# Task directions
For the records below, say how many lines contain the string "specific". Give the number only.

# Study material

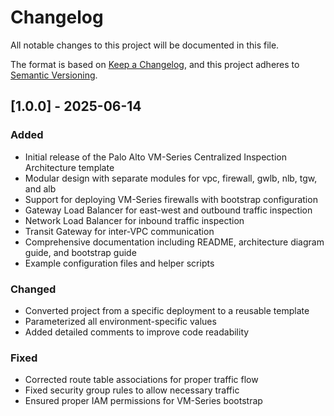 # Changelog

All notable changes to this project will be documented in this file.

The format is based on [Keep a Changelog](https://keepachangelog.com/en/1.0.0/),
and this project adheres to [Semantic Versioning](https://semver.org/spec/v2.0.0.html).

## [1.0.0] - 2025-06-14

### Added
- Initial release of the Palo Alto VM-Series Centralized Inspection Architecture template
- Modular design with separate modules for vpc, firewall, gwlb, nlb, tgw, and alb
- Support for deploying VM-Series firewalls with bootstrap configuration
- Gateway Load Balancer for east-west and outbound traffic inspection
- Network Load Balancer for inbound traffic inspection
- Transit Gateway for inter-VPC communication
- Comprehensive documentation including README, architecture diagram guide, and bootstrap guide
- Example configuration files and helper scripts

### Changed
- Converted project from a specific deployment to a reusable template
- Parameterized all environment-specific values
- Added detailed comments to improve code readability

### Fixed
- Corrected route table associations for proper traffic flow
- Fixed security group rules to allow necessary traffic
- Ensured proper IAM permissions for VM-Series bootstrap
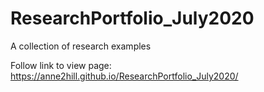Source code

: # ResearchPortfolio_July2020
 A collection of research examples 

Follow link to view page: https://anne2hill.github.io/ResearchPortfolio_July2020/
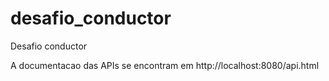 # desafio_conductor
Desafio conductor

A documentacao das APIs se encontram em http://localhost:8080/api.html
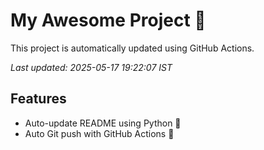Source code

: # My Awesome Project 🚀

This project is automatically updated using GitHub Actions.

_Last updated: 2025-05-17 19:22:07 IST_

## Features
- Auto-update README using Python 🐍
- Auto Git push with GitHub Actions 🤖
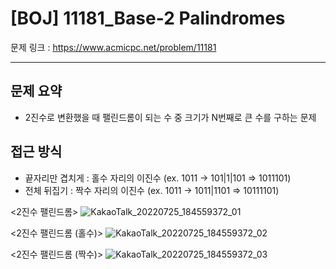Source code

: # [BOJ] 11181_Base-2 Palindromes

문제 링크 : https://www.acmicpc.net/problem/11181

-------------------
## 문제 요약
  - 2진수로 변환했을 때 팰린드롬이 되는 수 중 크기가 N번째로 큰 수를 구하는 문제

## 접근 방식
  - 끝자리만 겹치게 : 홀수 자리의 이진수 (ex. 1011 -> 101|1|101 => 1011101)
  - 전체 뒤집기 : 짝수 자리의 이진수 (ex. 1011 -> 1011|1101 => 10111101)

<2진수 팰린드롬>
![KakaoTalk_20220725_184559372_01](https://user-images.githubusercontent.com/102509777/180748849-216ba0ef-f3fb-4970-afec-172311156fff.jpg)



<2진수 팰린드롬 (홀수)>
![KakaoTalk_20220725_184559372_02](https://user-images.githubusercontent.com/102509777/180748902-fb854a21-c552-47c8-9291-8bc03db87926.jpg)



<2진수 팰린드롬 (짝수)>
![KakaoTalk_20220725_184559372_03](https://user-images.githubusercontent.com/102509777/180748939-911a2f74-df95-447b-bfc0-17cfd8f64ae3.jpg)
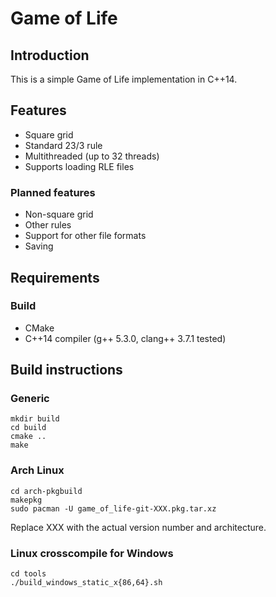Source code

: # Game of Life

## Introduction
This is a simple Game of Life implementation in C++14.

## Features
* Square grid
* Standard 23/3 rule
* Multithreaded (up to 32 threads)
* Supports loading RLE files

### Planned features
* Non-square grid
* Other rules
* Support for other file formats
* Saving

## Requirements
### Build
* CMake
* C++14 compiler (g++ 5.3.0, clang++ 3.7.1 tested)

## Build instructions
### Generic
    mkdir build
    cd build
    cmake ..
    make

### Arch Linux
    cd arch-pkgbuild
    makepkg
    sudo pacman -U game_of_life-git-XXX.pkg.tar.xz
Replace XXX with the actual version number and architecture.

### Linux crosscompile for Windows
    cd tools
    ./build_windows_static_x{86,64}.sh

# Reply
2